Guild Wars 2: Intermission (let’s all go to the lobby)

Yesterday Guild Wars 2 came out with its fourth episode of season two of the living story (ugh, there has to be a quicker way of typing that), but also made a couple of announcements.  The first is that after two months and four episodes, the living world was being put on hold as we count down to a September feature pack.  I guess the “every two week release cadence” has a big asterisk with fine print below saying, “only when we want it to and it sounds good on press releases.”

Ooh, feature pack?  Yeah, but for those of us that are strictly into the PvE side of the game, it doesn’t look like there’s much to get excited about.  The feature pack and the other announcement about some esports tournament all are about WvW and competitive PvP.  That’s fine — not every update has to be for me.  Doesn’t mean that I’m too thrilled.  You mention “esports” and my eyes develop a very thick glaze normally reserved for Krispy Kreme donuts.

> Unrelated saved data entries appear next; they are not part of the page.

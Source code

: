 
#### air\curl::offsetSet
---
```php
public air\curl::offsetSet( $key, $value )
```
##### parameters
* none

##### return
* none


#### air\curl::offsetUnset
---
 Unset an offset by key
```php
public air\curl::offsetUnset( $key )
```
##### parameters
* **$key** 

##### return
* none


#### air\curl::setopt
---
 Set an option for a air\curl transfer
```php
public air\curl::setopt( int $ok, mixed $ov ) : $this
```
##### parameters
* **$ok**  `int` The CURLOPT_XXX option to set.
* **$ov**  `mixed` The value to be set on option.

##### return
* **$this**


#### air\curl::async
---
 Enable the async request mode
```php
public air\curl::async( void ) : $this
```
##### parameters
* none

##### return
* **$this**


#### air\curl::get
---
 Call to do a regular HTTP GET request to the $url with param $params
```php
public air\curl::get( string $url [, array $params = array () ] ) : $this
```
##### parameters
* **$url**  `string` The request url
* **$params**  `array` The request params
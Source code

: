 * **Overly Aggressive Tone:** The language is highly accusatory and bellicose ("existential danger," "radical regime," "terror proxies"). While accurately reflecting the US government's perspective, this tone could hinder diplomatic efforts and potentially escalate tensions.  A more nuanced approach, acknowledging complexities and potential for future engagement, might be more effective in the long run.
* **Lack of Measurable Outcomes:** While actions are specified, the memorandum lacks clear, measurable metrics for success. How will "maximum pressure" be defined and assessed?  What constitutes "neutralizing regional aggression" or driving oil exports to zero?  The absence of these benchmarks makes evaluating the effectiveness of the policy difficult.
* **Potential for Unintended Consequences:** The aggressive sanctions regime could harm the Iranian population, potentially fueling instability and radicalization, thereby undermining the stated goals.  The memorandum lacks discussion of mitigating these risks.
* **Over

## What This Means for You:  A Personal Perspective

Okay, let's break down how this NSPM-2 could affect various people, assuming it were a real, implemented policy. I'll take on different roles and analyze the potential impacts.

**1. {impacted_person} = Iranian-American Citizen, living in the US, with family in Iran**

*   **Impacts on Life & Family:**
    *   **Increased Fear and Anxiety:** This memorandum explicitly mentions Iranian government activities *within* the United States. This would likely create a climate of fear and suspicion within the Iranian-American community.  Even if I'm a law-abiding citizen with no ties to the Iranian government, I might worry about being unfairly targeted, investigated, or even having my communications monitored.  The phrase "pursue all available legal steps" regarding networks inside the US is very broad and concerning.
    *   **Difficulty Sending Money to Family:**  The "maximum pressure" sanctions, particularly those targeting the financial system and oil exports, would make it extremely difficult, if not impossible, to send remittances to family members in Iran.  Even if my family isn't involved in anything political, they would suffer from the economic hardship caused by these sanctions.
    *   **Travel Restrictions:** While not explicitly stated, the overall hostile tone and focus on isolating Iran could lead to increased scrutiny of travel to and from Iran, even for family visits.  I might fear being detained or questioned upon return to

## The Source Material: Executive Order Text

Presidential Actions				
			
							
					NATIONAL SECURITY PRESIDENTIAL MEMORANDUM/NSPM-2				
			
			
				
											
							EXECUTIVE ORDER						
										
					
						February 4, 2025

So that means that the fourth episode will be the current episode for the next month or two.  For me, I’m cool with it.  I haven’t done most of the achievements with the previous three episodes anyway and have a lot of the game world map yet to do on my Necro.

I logged in last night fully intending to do the first mission in season four, which had something to do with court intrigue because Guild Wars 2 really knows how to push my buttons.  What is this, Sophia the First?  But then my guild mentioned that they were doing some dungeon runs, so I figured why not.  I haven’t done any dungeons with my Necro and was interested in seeing how she fared.

They went pretty well, actually.  The staff is great for doing DPS and conditions at range, and having death shroud available was a decent “oh crap” button in case I started going down too fast.  Kind of like having a second health bar in reserve.  Kind of?  Exactly like that.

I can’t believe that Guild Wars 2 is going to be two years old this month.  It really wasn’t that long ago that I was getting my first glimpse and hands-on with it at PAX.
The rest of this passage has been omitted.